The term 'getting called on the carpet' originated from (at least in my family) very bad house pets who did a no-no on the rug. Our beloved pet would then be called in and told in a very stern voice (with a lot of pointing to the offending mess) that they did a Very. Bad. Thing. Then they were sent off with their tail between their legs, while we grabbed a bucket and scrub brush with a lot of hot water and soap.
But it's a whole lot worse when a friend calls someone on the carpet, and that someone is you. And no, I didn't do a no-no on the rug- but I did do a Very. Bad. Thing. I didn't even realize I was doing it until she said something.
Well, she didn't actually 'say' it- it was a private message I'd received on Facebook. Basically, she told me what she thought I was doing wrong, and that I'd been doing this for three years, and she was tired of me doing it, and though she was going to remain civil, we couldn't really be friends anymore. At first I was defensive about what she said (after all, I never do anything wrong- but don't ask my husband to confirm that), but after reading her message over a few times, I realized that I had indeed been guilty of her accusations, at least in part. The other part was simply misunderstandings, and the lack of information she had for some of my actions.
So I wrote back, filling in the missing blanks without giving excuses, and apologized for what I could. Then I left the ball in her court. And if I had a tail, I would have tucked it between my legs and hid under the kitchen table.

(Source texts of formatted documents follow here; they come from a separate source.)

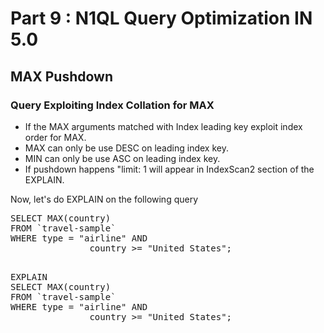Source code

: # Part 9 : N1QL Query Optimization IN 5.0


## MAX Pushdown 


### Query Exploiting Index Collation for MAX


* If the MAX arguments matched with Index leading key exploit index order for MAX. 
* MAX can only  be use DESC on leading index key. 
* MIN can only  be use ASC on leading index key. 
* If pushdown happens "limit: 1 will appear in IndexScan2 section of the EXPLAIN.


Now, let's do EXPLAIN on the following query

<pre>
SELECT MAX(country)
FROM `travel-sample`
WHERE type = "airline" AND 
               country >= "United States";
</pre>

<pre id="example"> 
EXPLAIN 
SELECT MAX(country)
FROM `travel-sample`
WHERE type = "airline" AND 
               country >= "United States";
</pre>
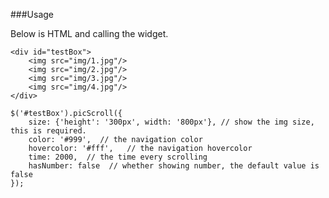 ###Usage

Below is HTML and calling the widget.

    <div id="testBox">
        <img src="img/1.jpg"/>
        <img src="img/2.jpg"/>
        <img src="img/3.jpg"/>
        <img src="img/4.jpg"/>
    </div>

    $('#testBox').picScroll({
        size: {'height': '300px', width: '800px'}, // show the img size, this is required.
        color: '#999',  // the navigation color
        hovercolor: '#fff',   // the navigation hovercolor
        time: 2000,  // the time every scrolling
        hasNumber: false  // whether showing number, the default value is false
    });

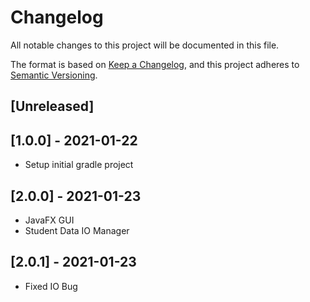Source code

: # Changelog
All notable changes to this project will be documented in this file.

The format is based on [Keep a Changelog](https://keepachangelog.com/en/1.0.0/),
and this project adheres to [Semantic Versioning](https://semver.org/spec/v2.0.0.html).

## [Unreleased]


## [1.0.0] - 2021-01-22
- Setup initial gradle project

## [2.0.0] - 2021-01-23
- JavaFX GUI
- Student Data IO Manager

## [2.0.1] - 2021-01-23
- Fixed IO Bug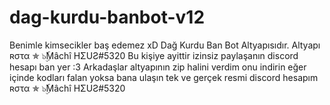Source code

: # dag-kurdu-banbot-v12
Benimle kimsecikler baş edemez xD Dağ Kurdu Ban Bot Altyapısıdır. Altyapı ʀστα ✯ ๖ۣۜMâchî HΣUƧ#5320 Bu kişiye ayittir izinsiz paylaşanın discord hesapı ban yer :3
Arkadaşlar altyapının zip halini verdim onu indirin eğer içinde kodları falan yoksa bana ulaşın tek ve gerçek resmi discord hesapım ʀστα ✯ ๖ۣۜMâchî HΣUƧ#5320
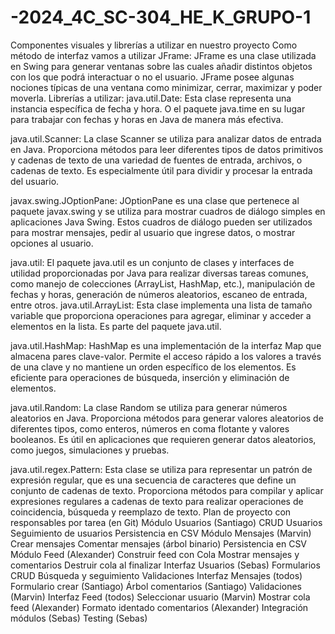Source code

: # -2024_4C_SC-304_HE_K_GRUPO-1
Componentes visuales y librerías a utilizar en nuestro proyecto 
Como método de interfaz vamos a utilizar JFrame: 
JFrame es una clase utilizada en Swing para generar ventanas sobre las cuales añadir distintos objetos con los que podrá interactuar o no el usuario. JFrame posee algunas nociones típicas de una ventana como minimizar, cerrar, maximizar y poder moverla.
Librerías a utilizar: 
java.util.Date: Esta clase representa una instancia específica de fecha y hora. O el paquete java.time en su lugar para trabajar con fechas y horas en Java de manera más efectiva.

java.util.Scanner: La clase Scanner se utiliza para analizar datos de entrada en Java. Proporciona métodos para leer diferentes tipos de datos primitivos y cadenas de texto de una variedad de fuentes de entrada, archivos, o cadenas de texto. Es especialmente útil para dividir y procesar la entrada del usuario.

javax.swing.JOptionPane: JOptionPane es una clase que pertenece al paquete javax.swing y se utiliza para mostrar cuadros de diálogo simples en aplicaciones Java Swing. Estos cuadros de diálogo pueden ser utilizados para mostrar mensajes, pedir al usuario que ingrese datos, o mostrar opciones al usuario.

java.util: El paquete java.util es un conjunto de clases y interfaces de utilidad proporcionadas por Java para realizar diversas tareas comunes, como manejo de colecciones (ArrayList, HashMap, etc.), manipulación de fechas y horas, generación de números aleatorios, escaneo de entrada, entre otros. 
java.util.ArrayList: Esta clase implementa una lista de tamaño variable que proporciona operaciones para agregar, eliminar y acceder a elementos en la lista. Es parte del paquete java.util.

java.util.HashMap: HashMap es una implementación de la interfaz Map que almacena pares clave-valor. Permite el acceso rápido a los valores a través de una clave y no mantiene un orden específico de los elementos. Es eficiente para operaciones de búsqueda, inserción y eliminación de elementos.

java.util.Random: La clase Random se utiliza para generar números aleatorios en Java. Proporciona métodos para generar valores aleatorios de diferentes tipos, como enteros, números en coma flotante y valores booleanos. Es útil en aplicaciones que requieren generar datos aleatorios, como juegos, simulaciones y pruebas.

java.util.regex.Pattern: Esta clase se utiliza para representar un patrón de expresión regular, que es una secuencia de caracteres que define un conjunto de cadenas de texto. Proporciona métodos para compilar y aplicar expresiones regulares a cadenas de texto para realizar operaciones de coincidencia, búsqueda y reemplazo de texto.
Plan de proyecto con responsables por tarea (en Git)
Módulo Usuarios (Santiago)
CRUD Usuarios
Seguimiento de usuarios
Persistencia en CSV
Módulo Mensajes (Marvin)
Crear mensajes
Comentar mensajes (árbol binario)
Persistencia en CSV
Módulo Feed (Alexander)
Construir feed con Cola
Mostrar mensajes y comentarios
Destruir cola al finalizar
Interfaz Usuarios (Sebas)
Formularios CRUD
Búsqueda y seguimiento
Validaciones
Interfaz Mensajes (todos)
Formulario crear (Santiago)
Árbol comentarios (Santiago)
Validaciones (Marvin)
Interfaz Feed (todos)
Seleccionar usuario (Marvin)
Mostrar cola feed (Alexander)
Formato identado comentarios (Alexander)
Integración módulos (Sebas)
Testing (Sebas)
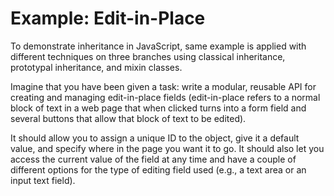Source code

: # Example: Edit-in-Place

To demonstrate inheritance in JavaScript, same example is applied with different techniques on three branches using classical inheritance, prototypal inheritance, and mixin classes.

Imagine that you have been given a task: write a modular, reusable API for creating and managing edit-in-place fields (edit-in-place refers to a normal block of text in a web page that when clicked turns into a form field and several buttons that allow that block of text to be edited).

It should allow you to assign a unique ID to the object, give it a default value, and specify where in the page you want it to go. It should also let you access the current value of the field at any time and have a couple of different options for the type of editing field used (e.g., a text area or an input text field).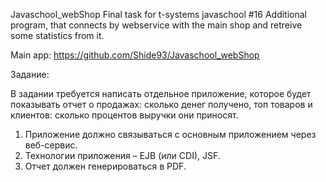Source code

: Javaschool_webShop
Final task for t-systems javaschool #16
Additional program, that connects by webservice with the main shop and retreive some statistics from it.

Main app: https://github.com/Shide93/Javaschool_webShop

Задание:

В задании требуется написать отдельное приложение, которое будет показывать отчет о продажах: сколько денег получено, топ товаров и клиентов: сколько процентов выручки они приносят.

1. Приложение должно связываться с основным приложением через веб-сервис.
2. Технологии приложения – EJB (или CDI), JSF.
3. Отчет должен генерироваться в PDF.

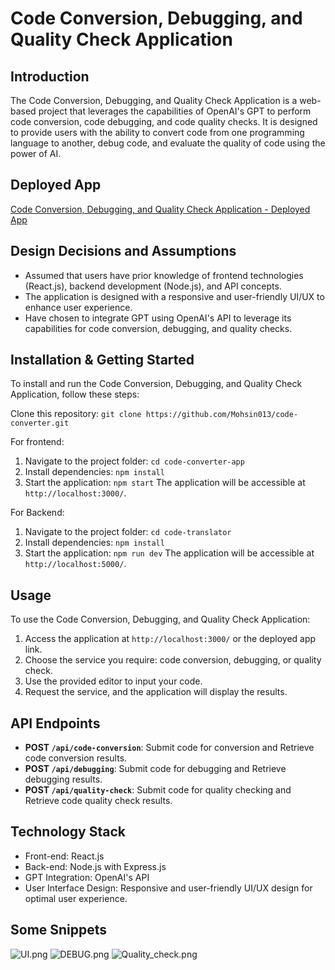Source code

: # Code Conversion, Debugging, and Quality Check Application

## Introduction

The Code Conversion, Debugging, and Quality Check Application is a web-based project that leverages the capabilities of OpenAI's GPT to perform code conversion, code debugging, and code quality checks. It is designed to provide users with the ability to convert code from one programming language to another, debug code, and evaluate the quality of code using the power of AI.

## Deployed App

[Code Conversion, Debugging, and Quality Check Application - Deployed App](https://code-converter-mohsin013.netlify.app/)

## Design Decisions and Assumptions

- Assumed that users have prior knowledge of frontend technologies (React.js), backend development (Node.js), and API concepts.
- The application is designed with a responsive and user-friendly UI/UX to enhance user experience.
- Have chosen to integrate GPT using OpenAI's API to leverage its capabilities for code conversion, debugging, and quality checks.

## Installation & Getting Started

To install and run the Code Conversion, Debugging, and Quality Check Application, follow these steps:

 Clone this repository: `git clone https://github.com/Mohsin013/code-converter.git`
 
 For frontend:
1. Navigate to the project folder: `cd code-converter-app`
4. Install dependencies: `npm install`
5. Start the application: `npm start`
The application will be accessible at `http://localhost:3000/`.

For Backend:
1. Navigate to the project folder: `cd code-translator`
4. Install dependencies: `npm install`
5. Start the application: `npm run dev`
The application will be accessible at `http://localhost:5000/`.

## Usage

To use the Code Conversion, Debugging, and Quality Check Application:

1. Access the application at `http://localhost:3000/` or the deployed app link.
2. Choose the service you require: code conversion, debugging, or quality check.
3. Use the provided editor to input your code.
4. Request the service, and the application will display the results.

## API Endpoints

- **POST `/api/code-conversion`**: Submit code for conversion and Retrieve code conversion results.
- **POST `/api/debugging`**: Submit code for debugging and Retrieve debugging results.
- **POST `/api/quality-check`**: Submit code for quality checking and Retrieve code quality check results.

## Technology Stack

- Front-end: React.js
- Back-end: Node.js with Express.js
- GPT Integration: OpenAI's API
- User Interface Design: Responsive and user-friendly UI/UX design for optimal user experience.

## Some Snippets 

![UI.png](https://s3-us-west-2.amazonaws.com/secure.notion-static.com/7d32b4a6-9f35-4996-873f-210a48b1783a/UI.png)
![DEBUG.png](https://s3-us-west-2.amazonaws.com/secure.notion-static.com/687a8b82-cf63-42bc-b1d9-1ee12413bf09/DEBUG.png)
![Quality_check.png](https://s3-us-west-2.amazonaws.com/secure.notion-static.com/35bfb6d5-78bf-4068-a101-085bc78fabed/Quality_check.png)
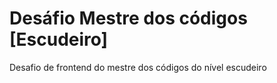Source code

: # Desáfio Mestre dos códigos [Escudeiro]
Desafio de frontend do mestre dos códigos do nível escudeiro
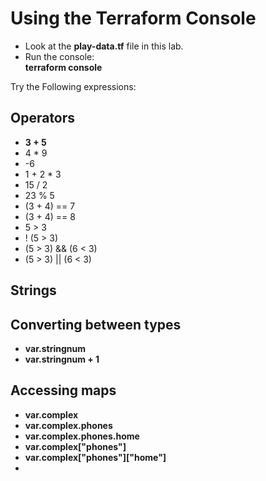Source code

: # Using the Terraform Console

- Look at the **play-data.tf** file in this lab.
- Run the console:  
**terraform console**  

Try the Following expressions:  

## Operators

- **3 + 5**
- 4 * 9
- -6
- 1 + 2 * 3
- 15 / 2
- 23 % 5
- (3 + 4) == 7
- (3 + 4) == 8
- 5 > 3
- ! (5 > 3)
- (5 > 3) && (6 < 3)
- (5 > 3) || (6 < 3)

## Strings

## Converting between types

- **var.stringnum**
- **var.stringnum + 1**

## Accessing maps  

- **var.complex**
- **var.complex.phones**
- **var.complex.phones.home**
- **var.complex["phones"]**
- **var.complex["phones"]["home"]**
-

What was the reason for her message? I complained too much. I know it sounds small, but after three years of hearing me go on about the same subject, I just plain got on her nerves- it's as simple as that. And here all I thought I was doing was sharing conversation. At least until I confirmed things with my husband.
One great thing about my husband (that also makes him a pain in the patootie sometimes) is that he isn't afraid to tell me the truth about myself. When I asked him 'Do you think I complain about ________ too much?' I'll get a most honest and poignant 'Yes!' from my spouse. Sometimes I'll get a 'No', but it isn't often.
I admit, I have a bad habit of complaining about things. Most times I can turn it into something funny, but all in all, the basic, bare-bones of the joke is a complaint. So my friend-who-is-no-longer-a-friend actually did me a favor by telling me. I just wish she had said something three years ago- then maybe I could've salvaged this relationship.
There is no pause button, no Twix Bar last-minute saves, no Do-Overs when you screw something up. At least concerning relationships. However, apologies can be made and broken relationships fixed if both parties are willing. And if both parties aren't able to make amends, you need to let go and learn from your mistakes.
I don't know if we'll ever be friends again, but I hope to be. Both of us need a little work though- I need to work on keeping my conversation more positive without complaining, and she needs to work on not waiting so long before saying something to me.
I don't mind people telling me they don't like something I'm doing- to each her own, and everyone will disagree with everyone else at one point or another- just don't wait until you're so frustrated that you want to sever the relationship! Tell me. I'm a big girl- I can handle it. I might not like what you have to say, but I promise I'll walk off and think on it. And if it's something I believe needs changing, then I'll change it.
If not? Well, we either work through it or walk away. It's as simple as that.
Politeness can be a great asset, but it can also be a hindrance. Sometimes you need to step up and call someone on the carpet if they're doing something wrong. Even if that someone is me. I can't change if I have no idea I'm doing something wrong, after all.
Don't be afraid of the truth- it might hurt, it might make you mad, but if what your friend/husband/coworkers are all saying the same thing, then it's probably true. Then do what you can to make yourself better. I'm not saying you should change just for those around you (people pleasing doesn't make anyone happy in the long run), but choose your battles and change the parts of yourself that will make you a better person. Ask questions, get answers, and become a better person.
Before someone calls you on the carpet.